See related editorial by Dougados, http://arthritis-research.com/content/10/5/116

Published: 30 July 2008

Abstract

Introduction

5-Loxin® is a novel Boswellia serrata extract enriched with 30% 3-O-acetyl-11-keto-beta-boswellic acid (AKBA), which exhibits potential anti-inflammatory properties by inhibiting the 5-lipoxygenase enzyme. A 90-day, double-blind, randomized, placebo-controlled study was conducted to evaluate the efficacy and safety of 5-Loxin® in the treatment of osteoarthritis (OA) of the knee.

Methods

Seventy-five OA patients were included in the study. The patients received either 100 mg (n = 25) or 250 mg (n = 25) of 5-Loxin® daily or a placebo (n = 25) for 90 days. Each patient was evaluated for pain and physical functions by using the standard tools (visual analog scale, Lequesne's Functional Index, and Western Ontario and McMaster Universities Osteoarthritis Index) at the baseline (day 0), and at days 7, 30, 60 and 90. Additionally, the cartilage degrading enzyme matrix metalloproteinase-3 was also evaluated in synovial fluid from OA patients.

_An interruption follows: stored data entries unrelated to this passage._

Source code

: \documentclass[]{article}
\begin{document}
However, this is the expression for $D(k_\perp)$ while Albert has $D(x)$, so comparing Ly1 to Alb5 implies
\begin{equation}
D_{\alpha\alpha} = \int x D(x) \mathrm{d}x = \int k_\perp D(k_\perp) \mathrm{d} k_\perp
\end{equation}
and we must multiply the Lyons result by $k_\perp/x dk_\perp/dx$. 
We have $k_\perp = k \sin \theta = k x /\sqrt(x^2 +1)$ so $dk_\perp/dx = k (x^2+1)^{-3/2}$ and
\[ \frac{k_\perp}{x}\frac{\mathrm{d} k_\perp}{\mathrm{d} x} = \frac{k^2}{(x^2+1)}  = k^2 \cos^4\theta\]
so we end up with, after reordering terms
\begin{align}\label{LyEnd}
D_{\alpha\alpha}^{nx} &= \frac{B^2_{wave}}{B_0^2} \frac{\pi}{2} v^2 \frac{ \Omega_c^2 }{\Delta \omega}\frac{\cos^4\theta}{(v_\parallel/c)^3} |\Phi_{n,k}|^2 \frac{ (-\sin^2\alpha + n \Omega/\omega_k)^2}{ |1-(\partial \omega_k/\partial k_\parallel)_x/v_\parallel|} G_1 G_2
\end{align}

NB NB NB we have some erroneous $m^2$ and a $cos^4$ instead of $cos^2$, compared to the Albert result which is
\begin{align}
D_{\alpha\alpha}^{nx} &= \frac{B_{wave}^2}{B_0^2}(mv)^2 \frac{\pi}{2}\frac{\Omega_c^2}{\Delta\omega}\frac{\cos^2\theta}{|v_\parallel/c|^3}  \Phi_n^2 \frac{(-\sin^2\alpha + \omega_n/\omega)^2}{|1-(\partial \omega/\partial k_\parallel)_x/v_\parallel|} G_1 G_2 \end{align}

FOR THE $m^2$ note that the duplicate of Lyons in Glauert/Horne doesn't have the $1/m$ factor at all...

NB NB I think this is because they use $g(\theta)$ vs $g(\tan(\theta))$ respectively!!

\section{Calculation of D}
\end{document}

Measurement of a battery of biochemical parameters in serum and haematological parameters, and urine analysis were performed to evaluate the safety of 5-Loxin® in OA patients.

Results

Seventy patients completed the study. At the end of the study, both doses of 5-Loxin® conferred clinically and statistically significant improvements in pain scores and physical function scores in OA patients. Interestingly, significant improvements in pain score and functional ability were recorded in the treatment group supplemented with 250 mg 5-Loxin® as early as 7 days after the start of treatment. Corroborating the improvements in pain scores in treatment groups, we also noted significant reduction in synovial fluid matrix metalloproteinase-3. In comparison with placebo, the safety parameters were almost unchanged in the treatment groups.

Conclusion

5-Loxin® reduces pain and improves physical functioning significantly in OA patients; and it is safe for human consumption. 5-Loxin® may exert its beneficial effects by controlling inflammatory responses through reducing proinflammatory modulators, and it may improve joint health by reducing the enzymatic degradation of cartilage in OA patients.